1. The problem statement, all variables and given/known data

Find the antiderivative of $$F(x) \ = \ \sqrt{\frac{5}{x}}$$

2. Relevant equations

$$F(x) \ = \ \sqrt{\frac{5}{x}}$$

3. The attempt at a solution

1.) $$F(x) \ = \ \sqrt{\frac{5}{x}}$$

2.) $$F(x) \ = \ (\frac{5}{x})^\frac{1}{2}$$

3.) $$F(x) \ = \ \frac{5^\frac{1}{2}}{x^\frac{1}{2}}$$

4.) $$F(x) \ = \ (5^\frac{1}{2})(x^\frac{-1}{2})$$

This is where I am stuck. I can find the antiderivative of the $$x^\frac{-1}{2}$$ term, which would be $$2\sqrt{x}$$, but I'm not sure where to go with the $$5^\frac{1}{2}$$ term.

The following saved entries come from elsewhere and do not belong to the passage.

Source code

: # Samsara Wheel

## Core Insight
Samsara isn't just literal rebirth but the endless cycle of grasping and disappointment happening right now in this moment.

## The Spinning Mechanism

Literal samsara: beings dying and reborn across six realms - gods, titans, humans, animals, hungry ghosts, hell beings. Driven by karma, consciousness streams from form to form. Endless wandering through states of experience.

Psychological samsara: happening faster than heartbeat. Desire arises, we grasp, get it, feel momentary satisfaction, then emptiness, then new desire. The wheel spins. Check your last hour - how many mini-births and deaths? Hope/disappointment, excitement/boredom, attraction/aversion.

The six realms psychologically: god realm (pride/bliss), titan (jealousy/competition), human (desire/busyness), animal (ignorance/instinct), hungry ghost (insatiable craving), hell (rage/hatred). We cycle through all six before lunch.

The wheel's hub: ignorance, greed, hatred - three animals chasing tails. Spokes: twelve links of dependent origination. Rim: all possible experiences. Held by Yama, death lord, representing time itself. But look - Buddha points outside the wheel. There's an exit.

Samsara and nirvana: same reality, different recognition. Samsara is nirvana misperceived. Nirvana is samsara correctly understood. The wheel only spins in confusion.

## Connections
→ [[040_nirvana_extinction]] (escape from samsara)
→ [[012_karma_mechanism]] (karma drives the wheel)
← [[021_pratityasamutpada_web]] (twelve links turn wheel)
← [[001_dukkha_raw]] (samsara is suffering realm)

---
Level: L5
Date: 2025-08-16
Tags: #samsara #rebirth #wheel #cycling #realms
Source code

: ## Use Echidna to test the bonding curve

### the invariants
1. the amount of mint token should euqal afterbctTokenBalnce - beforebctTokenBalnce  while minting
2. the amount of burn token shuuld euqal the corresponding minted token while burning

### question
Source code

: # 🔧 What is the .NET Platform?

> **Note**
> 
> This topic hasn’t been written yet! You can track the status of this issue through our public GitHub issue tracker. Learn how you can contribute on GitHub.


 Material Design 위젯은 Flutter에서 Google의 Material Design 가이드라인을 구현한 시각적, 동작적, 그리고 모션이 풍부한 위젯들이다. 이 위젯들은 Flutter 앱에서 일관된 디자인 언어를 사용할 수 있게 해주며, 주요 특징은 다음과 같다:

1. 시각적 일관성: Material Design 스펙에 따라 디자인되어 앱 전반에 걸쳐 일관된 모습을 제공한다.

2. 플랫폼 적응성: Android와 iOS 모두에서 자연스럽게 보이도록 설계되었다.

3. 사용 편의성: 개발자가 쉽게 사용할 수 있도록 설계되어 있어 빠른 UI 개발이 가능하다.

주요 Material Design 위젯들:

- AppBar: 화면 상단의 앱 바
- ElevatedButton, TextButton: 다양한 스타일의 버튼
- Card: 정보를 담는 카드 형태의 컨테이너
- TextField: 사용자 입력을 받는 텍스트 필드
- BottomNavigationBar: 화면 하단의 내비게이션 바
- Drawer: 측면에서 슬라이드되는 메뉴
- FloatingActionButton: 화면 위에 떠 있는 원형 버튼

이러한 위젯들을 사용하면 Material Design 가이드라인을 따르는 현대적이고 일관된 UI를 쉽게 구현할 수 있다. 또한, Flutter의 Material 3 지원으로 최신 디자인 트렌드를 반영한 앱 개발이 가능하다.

Any help would be greatly appreciated.

2. Jan 19, 2009

### Staff: Mentor

You can use the power rule for antidifferentiation. If n != -1,
$$\int x^{n} dx = \frac{x^{n + 1}}{n + 1} + C$$

3. Jan 19, 2009

### jgens

The sqrt(5) is merely a constant. Integrating functions is similar to differentiating functions. If I asked you to find d(kf(x))/dx where k is a constant, you would likely say kf'(x). Apply similar thinking when applying anti-differentiation.

4. Jan 19, 2009

### calisoca

Well, I know that, for example, if asked to find the antiderivative of 5, the answer would be $$5x + C$$.

I was trying to use similar logic here by saying $$5^\frac{1}{2}$$ would become something like $$\frac{10\sqrt{x^3}}{3}$$. However, that didn't seem right.

So, if I follow the logic that $$kf(x)$$ derives to $$k\frac{df}{dx}$$, and since $$5^\frac{1}{2}$$ is simply a constant, then I would just leave it as is.

Thus, the antiderivative would be $$(\sqrt{5})(2\sqrt{x})$$.

Am I understanding this correctly?

5. Jan 19, 2009

### Dick

You are understanding it correctly.

6. Jan 19, 2009

### calisoca

Thank you very much everyone for all of your help!

7. Jan 19, 2009

### HallsofIvy

Which, of course, is the same as $$2\sqrt{5x}+ C$$ so that it is in the same form as the original function (and don't forget the "C").

8. Jan 19, 2009

### calisoca

Yes, of course! Thank you, HallsofIvy.